Your assignment:
Among the records below, find the lines with the word "Gustavo" and copy them.

::::

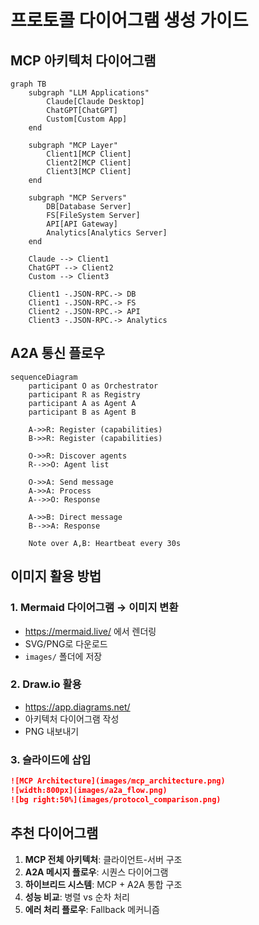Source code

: # 프로토콜 다이어그램 생성 가이드

## MCP 아키텍처 다이어그램
```mermaid
graph TB
    subgraph "LLM Applications"
        Claude[Claude Desktop]
        ChatGPT[ChatGPT]
        Custom[Custom App]
    end
    
    subgraph "MCP Layer"
        Client1[MCP Client]
        Client2[MCP Client]
        Client3[MCP Client]
    end
    
    subgraph "MCP Servers"
        DB[Database Server]
        FS[FileSystem Server]
        API[API Gateway]
        Analytics[Analytics Server]
    end
    
    Claude --> Client1
    ChatGPT --> Client2
    Custom --> Client3
    
    Client1 -.JSON-RPC.-> DB
    Client1 -.JSON-RPC.-> FS
    Client2 -.JSON-RPC.-> API
    Client3 -.JSON-RPC.-> Analytics
```

## A2A 통신 플로우
```mermaid
sequenceDiagram
    participant O as Orchestrator
    participant R as Registry
    participant A as Agent A
    participant B as Agent B
    
    A->>R: Register (capabilities)
    B->>R: Register (capabilities)
    
    O->>R: Discover agents
    R-->>O: Agent list
    
    O->>A: Send message
    A->>A: Process
    A-->>O: Response
    
    A->>B: Direct message
    B-->>A: Response
    
    Note over A,B: Heartbeat every 30s
```

## 이미지 활용 방법

### 1. Mermaid 다이어그램 → 이미지 변환
- https://mermaid.live/ 에서 렌더링
- SVG/PNG로 다운로드
- `images/` 폴더에 저장

### 2. Draw.io 활용
- https://app.diagrams.net/
- 아키텍처 다이어그램 작성
- PNG 내보내기

### 3. 슬라이드에 삽입
```markdown
![MCP Architecture](images/mcp_architecture.png)
![width:800px](images/a2a_flow.png)
![bg right:50%](images/protocol_comparison.png)
```

## 추천 다이어그램
1. **MCP 전체 아키텍처**: 클라이언트-서버 구조
2. **A2A 메시지 플로우**: 시퀀스 다이어그램
3. **하이브리드 시스템**: MCP + A2A 통합 구조
4. **성능 비교**: 병렬 vs 순차 처리
5. **에러 처리 플로우**: Fallback 메커니즘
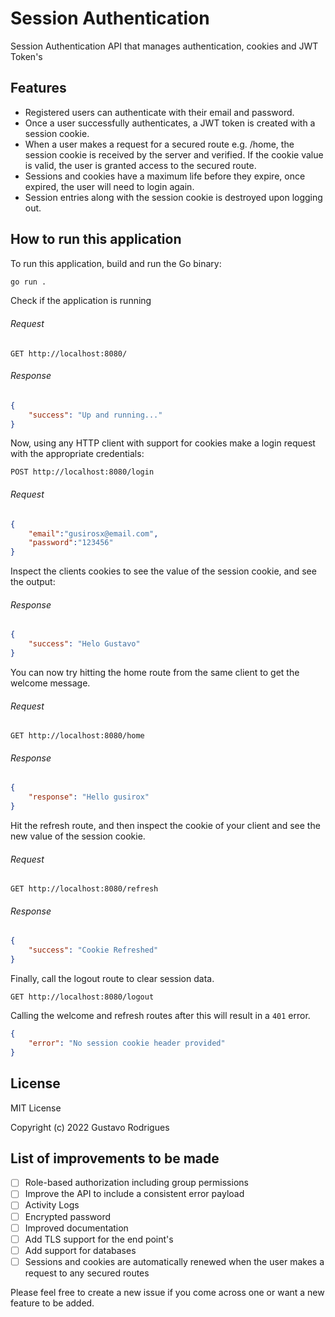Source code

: # Session Authentication
Session Authentication API that manages authentication, cookies and JWT Token's

## Features
- Registered users can authenticate with their email and password.
- Once a user successfully authenticates, a JWT token is created with a session cookie.
- When a user makes a request for a secured route e.g. /home, the session cookie is received by the server and verified. If the cookie value is valid, the user is granted access to the secured route.
- Sessions and cookies have a maximum life before they expire, once expired, the user will need to login again.
- Session entries along with the session cookie is destroyed upon logging out.

## How to run this application

To run this application, build and run the Go binary:

```sh
go run .
```

Check if the application is running
###### Request
```
GET http://localhost:8080/
```
###### Response
```JSON
{
    "success": "Up and running..."
}
```

Now, using any HTTP client with support for cookies make a login request with the appropriate credentials:

```
POST http://localhost:8080/login
```
###### Request
```JSON
{
    "email":"gusirosx@email.com",
    "password":"123456"
}
```
Inspect the clients cookies to see the value of the session cookie, and see the output:
###### Response
```JSON
{
    "success": "Helo Gustavo"
}
```

You can now try hitting the home route from the same client to get the welcome message.
###### Request
```
GET http://localhost:8080/home
```
###### Response
```JSON
{
    "response": "Hello gusirox"
}
```

Hit the refresh route, and then inspect the cookie of your client and see the new value of the session cookie.

###### Request
```
GET http://localhost:8080/refresh
```
###### Response
```JSON
{
    "success": "Cookie Refreshed"
}
```

Finally, call the logout route to clear session data.

```
GET http://localhost:8080/logout
```

Calling the welcome and refresh routes after this will result in a `401` error.

```JSON
{
    "error": "No session cookie header provided"
}

```
## License
MIT License

Copyright (c) 2022 Gustavo Rodrigues

## List of improvements to be made
- [ ] Role-based authorization including group permissions
- [ ] Improve the API to include a consistent error payload
- [ ] Activity Logs
- [ ] Encrypted password
- [ ] Improved documentation
- [ ] Add TLS support for the end point's
- [ ] Add support for databases
- [ ] Sessions and cookies are automatically renewed when the user makes a request to any secured routes

Please feel free to create a new issue if you come across one or want a new feature to be added. 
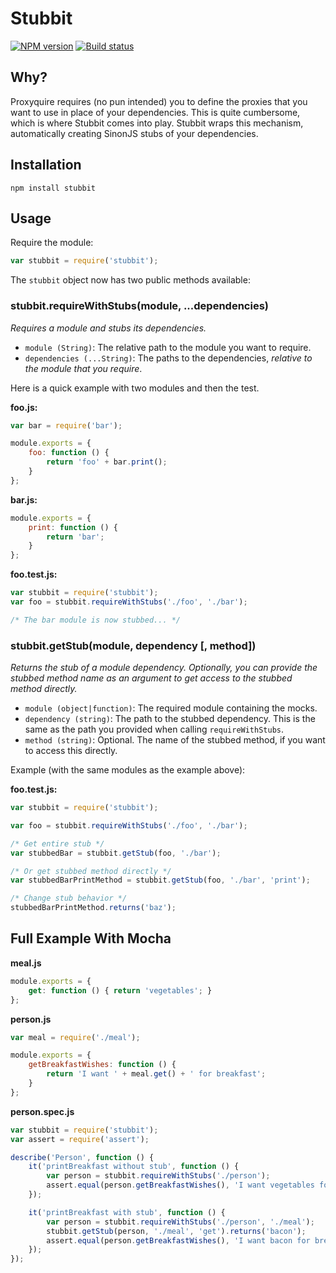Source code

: # Stubbit

[![NPM version](https://badge.fury.io/js/stubbit.svg)](https://npmjs.org/package/stubbit)
[![Build status](https://secure.travis-ci.org/arildwtv/stubbit.svg?branch=master)](http://travis-ci.org/arildwtv/stubbit)

## Why?

Proxyquire requires (no pun intended) you to define the proxies that you want to use in place of
your dependencies. This is quite cumbersome, which is where Stubbit comes into play. Stubbit wraps
this mechanism, automatically creating SinonJS stubs of your dependencies.

## Installation

`npm install stubbit`

## Usage

Require the module:

```javascript
var stubbit = require('stubbit');
```

The `stubbit` object now has two public methods available:

### stubbit.requireWithStubs(module, ...dependencies)

_Requires a module and stubs its dependencies._

* `module (String)`: The relative path to the module you want to require.
* `dependencies (...String)`: The paths to the dependencies, _relative to the module that you require_.

Here is a quick example with two modules and then the test.

**foo.js:**

```javascript
var bar = require('bar');

module.exports = {
    foo: function () {
        return 'foo' + bar.print();
    }
};
```

**bar.js:**

```javascript
module.exports = {
    print: function () {
        return 'bar';
    }
};
```

**foo.test.js:**

```javascript
var stubbit = require('stubbit');
var foo = stubbit.requireWithStubs('./foo', './bar');

/* The bar module is now stubbed... */
```

### stubbit.getStub(module, dependency [, method])

_Returns the stub of a module dependency. Optionally, you can provide the stubbed method name as an
argument to get access to the stubbed method directly._

* `module (object|function)`: The required module containing the mocks.
* `dependency (string)`: The path to the stubbed dependency. This is the same as the path you provided when calling `requireWithStubs`.
* `method (string)`: Optional. The name of the stubbed method, if you want to access this directly.

Example (with the same modules as the example above):

**foo.test.js:**

```javascript
var stubbit = require('stubbit');

var foo = stubbit.requireWithStubs('./foo', './bar');

/* Get entire stub */
var stubbedBar = stubbit.getStub(foo, './bar');

/* Or get stubbed method directly */
var stubbedBarPrintMethod = stubbit.getStub(foo, './bar', 'print');

/* Change stub behavior */
stubbedBarPrintMethod.returns('baz');
```

## Full Example With Mocha

**meal.js**

```javascript
module.exports = {
    get: function () { return 'vegetables'; }
};
```

**person.js**

```javascript
var meal = require('./meal');

module.exports = {
    getBreakfastWishes: function () {
        return 'I want ' + meal.get() + ' for breakfast';
    }
};
```

**person.spec.js**

```javascript
var stubbit = require('stubbit');
var assert = require('assert');

describe('Person', function () {
    it('printBreakfast without stub', function () {
        var person = stubbit.requireWithStubs('./person');
        assert.equal(person.getBreakfastWishes(), 'I want vegetables for breakfast');
    });

    it('printBreakfast with stub', function () {
        var person = stubbit.requireWithStubs('./person', './meal');
        stubbit.getStub(person, './meal', 'get').returns('bacon');
        assert.equal(person.getBreakfastWishes(), 'I want bacon for breakfast');
    });
});
```
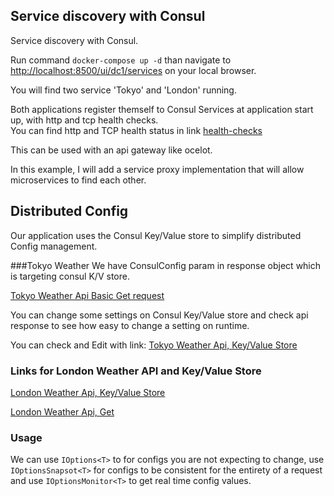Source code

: ## Service discovery with Consul

Service discovery with Consul.  

Run command `docker-compose up -d` than navigate to [http://localhost:8500/ui/dc1/services](http://localhost:8500/ui/dc1/services) on your local browser.

You will find two service 'Tokyo' and 'London' running. 

Both applications register themself to Consul Services at application start up, with http and tcp health checks.  
You can find http and TCP health status in link [health-checks](http://localhost:8500/ui/dc1/services/London/instances/consul-server/London/health-checks) 


This can be used with an api gateway like ocelot.

In this example, I will add a service proxy implementation that will allow microservices to find each other. 


## Distributed Config

Our application uses the Consul Key/Value store to simplify distributed Config management.  

###Tokyo Weather
We have ConsulConfig param in response object which is targeting consul K/V store. 

[Tokyo Weather Api Basic Get request](http://localhost:60002/WeatherForecast)

You can change some settings on Consul Key/Value store and check api response to see how easy to change a setting on runtime.

You can check and Edit with link: [Tokyo Weather Api, Key/Value Store](http://localhost:8500/ui/dc1/kv/WeatherApi/Tokyo/appsettings.json/edit)


### Links for London Weather API and Key/Value Store


[London Weather Api, Key/Value Store](http://localhost:8500/ui/dc1/kv/WeatherApi/London/appsettings.json/edit)

[London Weather Api, Get](http://localhost:60001/WeatherForecast)

### Usage

We can use ```IOptions<T>``` to for configs you are not expecting to change, use ```IOptionsSnapsot<T>``` for configs to be consistent for the entirety of a request and use ```IOptionsMonitor<T>``` to get real time config values.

::::

Exercise response:
    "success": "Helo Gustavo"
Copyright (c) 2022 Gustavo Rodrigues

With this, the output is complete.